The South Carolina Teaching Fellows program was founded in 1999 by the state’s General Assembly and is administered by the Center for Educator Recruitment, Retention, and Advancement (CERRA).  Students must pursue a teaching degree and the loan is forgiven when the Teaching Fellow teaches at a SC public school for the duration of time that they received the loan (one year of service for every year they have received funds).

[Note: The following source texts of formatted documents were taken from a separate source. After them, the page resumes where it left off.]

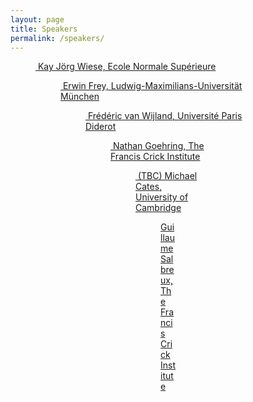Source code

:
 ```yaml
---
layout: page
title: Speakers
permalink: /speakers/
---
```


<figure>
<a href="http://www.phys.ens.fr/~wiese/">
<img src="../figs/Kay_Jorg_Wiese.jpg" style="max-width: 150px;"
alt="" />
Kay Jörg Wiese,
Ecole Normale Supérieure
</a>

<figure>
<a href="https://www.theorie.physik.uni-muenchen.de/lsfrey/members/group_leaders/erwin_frey/index.html">
<img src="../figs/Erwin_Frey.jpg" style="max-width: 100px;"
alt="" />
Erwin Frey,
Ludwig-Maximilians-Universität München
</a>

<figure>
<a href="https://sites.google.com/site/fvanwijland/home">
<img src="../figs/F_Van_Wijland.jpg" style="max-width: 150px;"
alt="" />
Frédéric van Wijland, 
Université Paris Diderot
</a>

<figure>
<a href="https://www.crick.ac.uk/research/a-z-researchers/researchers-d-j/nathan-goehring/">
<img src="../figs/Nathan_Goehring.png" style="max-width: 100px;"
alt="" />
Nathan Goehring,
The Francis Crick Institute
</a>

<figure>
<a href="http://www.damtp.cam.ac.uk/people/mec22/">
<img src="../figs/Michael_Cates.jpg" style="max-width: 150px;"
alt="" />
(TBC) Michael Cates,
University of Cambridge
</a>

<figure>
<a href="https://www.crick.ac.uk/research/a-z-researchers/researchers-p-s/guillaume-salbreux/">
<img src="../figs/Guillaume_Salbreux.png" style="max-width: 100px;"
alt="" />
Guillaume Salbreux,
The Francis Crick Institute
</a>
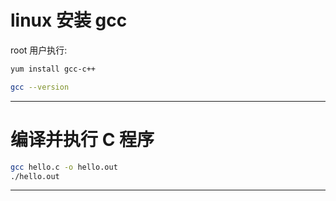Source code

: 
# linux 安装 gcc

root 用户执行:
```bash
yum install gcc-c++

gcc --version
```

---

# 编译并执行 C 程序

```bash
gcc hello.c -o hello.out
./hello.out
```

---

In addition, Teaching Fellows participate in advanced enrichment programs at their home institution, ongoing professional development, and are involved in communities and businesses throughout the state. Currently, Teaching Fellows are enrolled at 12 Colleges and Universities across South Carolina.

Counties Served


Annual Cost

$3.3 million

Partner Organizations

  • Anderson University
  • Charleston Southern University
  • Coastal Carolina University
  • College of Charleston
  • Columbia College
  • Francis Marion University
  • Lander University
  • Newberry College
  • USC Aiken
  • USC Columbia
  • USC Upstate
  • Winthrop University

Funding Sources

All funds provided through the Education Improvement Act (EIA) of 1984

Evaluation and Outcomes

As of March 2019, a total of 1,954 Teaching Fellows from the 2000-2014 cohorts had graduated from the program. Of these graduates, 1,392 (71.2%) were employed in a South Carolina public school district during the 2018-2019 academic year. Another 62 (3.2%) of the graduated Fellows are in deferment, meaning they are in graduate school or the military, have been granted a grace year, or had a special request approved and are still eligible to teach and receive forgiveness for this loan. One thousand one hundred and nineteen (1,119) Fellows have already satisfied their loans through service, and 76.9% of these Fellows are still employed in a South Carolina public school district. More than one-fourth of all graduates (521 Fellows) are currently teaching for loan forgiveness in a South Carolina public school district.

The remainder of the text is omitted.